■ **To do**
Start at the line below containing "Reveal is a" and stop at the line containing "Reveal has 2". Repeat every line of that stretch exactly, and nothing outside it.

■ **Data to examine**

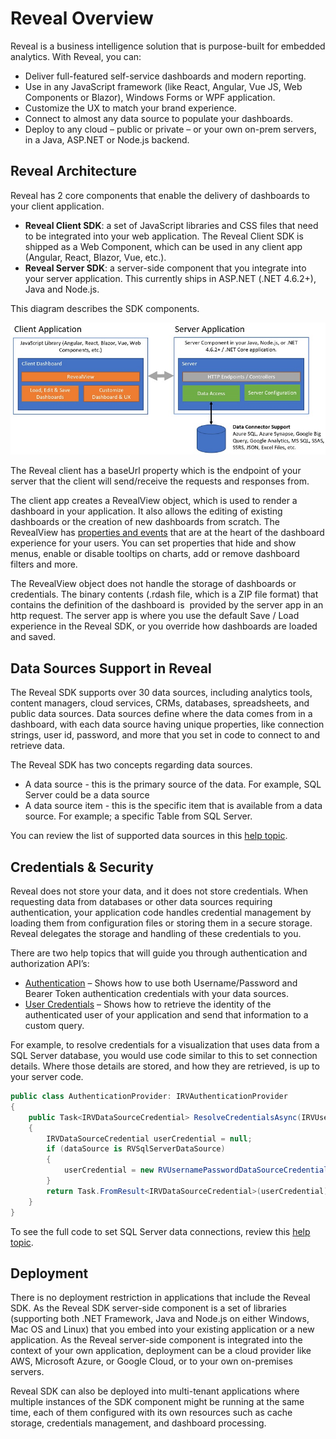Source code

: # Reveal Overview

Reveal is a business intelligence solution that is purpose-built for embedded analytics. With Reveal, you can:

- Deliver full-featured self-service dashboards and modern reporting.
- Use in any JavaScript framework (like React, Angular, Vue JS, Web Components or Blazor), Windows Forms or WPF application.
- Customize the UX to match your brand experience.
- Connect to almost any data source to populate your dashboards.
- Deploy to any cloud – public or private – or your own on-prem servers, in a Java, ASP.NET or Node.js backend.

## Reveal Architecture

Reveal has 2 core components that enable the delivery of dashboards to your client application.

- **Reveal Client SDK**: a set of JavaScript libraries and CSS files that need to be integrated into your web application. The Reveal Client SDK is shipped as a Web Component, which can be used in any client app (Angular, React, Blazor, Vue, etc.).
- **Reveal Server SDK**: a server-side component that you integrate into your server application. This currently ships in ASP.NET (.NET 4.6.2+), Java and Node.js.

This diagram describes the SDK components.  

![reveal-high-level-architecture](images/overview-high-level-architecture.jpg)

The Reveal client has a baseUrl property which is the endpoint of your server that the client will send/receive the requests and responses from.

The client app creates a RevealView object, which is used to render a dashboard in your application. It also allows the editing of existing dashboards or the creation of new dashboards from scratch. The RevealView has [properties and events](https://help.revealbi.io/api/javascript/latest/classes/revealview.html) that are at the heart of the dashboard experience for your users. You can set properties that hide and show menus, enable or disable tooltips on charts, add or remove dashboard filters and more. 

The RevealView object does not handle the storage of dashboards or credentials. The binary contents (.rdash file, which is a ZIP file format) that contains the definition of the dashboard is  provided by the server app in an http request. The server app is where you use the default Save / Load experience in the Reveal SDK, or you override how dashboards are loaded and saved.

## Data Sources Support in Reveal

The Reveal SDK supports over 30 data sources, including analytics tools, content managers, cloud services, CRMs, databases, spreadsheets, and public data sources. Data sources define where the data comes from in a dashboard, with each data source having unique properties, like connection strings, user id, password, and more that you set in code to connect to and retrieve data.

The Reveal SDK has two concepts regarding data sources.

- A data source - this is the primary source of the data. For example, SQL Server could be a data source
- A data source item - this is the specific item that is available from a data source. For example; a specific Table from SQL Server.

You can review the list of supported data sources in this [help topic](https://help.revealbi.io/en/web/datasources.html).


## Credentials & Security

Reveal does not store your data, and it does not store credentials. When requesting data from databases or other data sources requiring authentication, your application code handles credential management by loading them from configuration files or storing them in a secure storage. Reveal delegates the storage and handling of these credentials to you.

There are two help topics that will guide you through authentication and authorization API’s:
-	[Authentication](https://help.revealbi.io/en/web/authentication.html) – Shows how to use both Username/Password and Bearer Token authentication credentials with your data sources.
-	[User Credentials](https://help.revealbi.io/en/web/user-context.html) – Shows how to retrieve the identity of the authenticated user of your application and send that information to a custom query.

For example, to resolve credentials for a visualization that uses data from a SQL Server database, you would use code similar to this to set connection details. Where those details are stored, and how they are retrieved, is up to your server code.

```cs
public class AuthenticationProvider: IRVAuthenticationProvider
{
    public Task<IRVDataSourceCredential> ResolveCredentialsAsync(IRVUserContext userContext, RVDashboardDataSource dataSource)
    {
        IRVDataSourceCredential userCredential = null;
        if (dataSource is RVSqlServerDataSource)
        {
            userCredential = new RVUsernamePasswordDataSourceCredential("sqlserveruser", "password");
        }
        return Task.FromResult<IRVDataSourceCredential>(userCredential);
    }
}
```

To see the full code to set SQL Server data connections, review this [help topic](https://help.revealbi.io/en/web/replacing-data-sources/ms-sql-server.html).

## Deployment

There is no deployment restriction in applications that include the Reveal SDK. As the Reveal SDK server-side component is a set of libraries (supporting both .NET Framework, Java and Node.js on either Windows, Mac OS and Linux) that you embed into your existing application or a new application. As the Reveal server-side component is integrated into the context of your own application, deployment can be a cloud provider like AWS, Microsoft Azure, or Google Cloud, or to your own on-premises servers.

Reveal SDK can also be deployed into multi-tenant applications where multiple instances of the SDK component might be running at the same time, each of them configured with its own resources such as cache storage, credentials management, and dashboard processing.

■ **Solution to this task**
Reveal is a business intelligence solution that is purpose-built for embedded analytics. With Reveal, you can:

- Deliver full-featured self-service dashboards and modern reporting.
- Use in any JavaScript framework (like React, Angular, Vue JS, Web Components or Blazor), Windows Forms or WPF application.
- Customize the UX to match your brand experience.
- Connect to almost any data source to populate your dashboards.
- Deploy to any cloud – public or private – or your own on-prem servers, in a Java, ASP.NET or Node.js backend.

## Reveal Architecture

Reveal has 2 core components that enable the delivery of dashboards to your client application.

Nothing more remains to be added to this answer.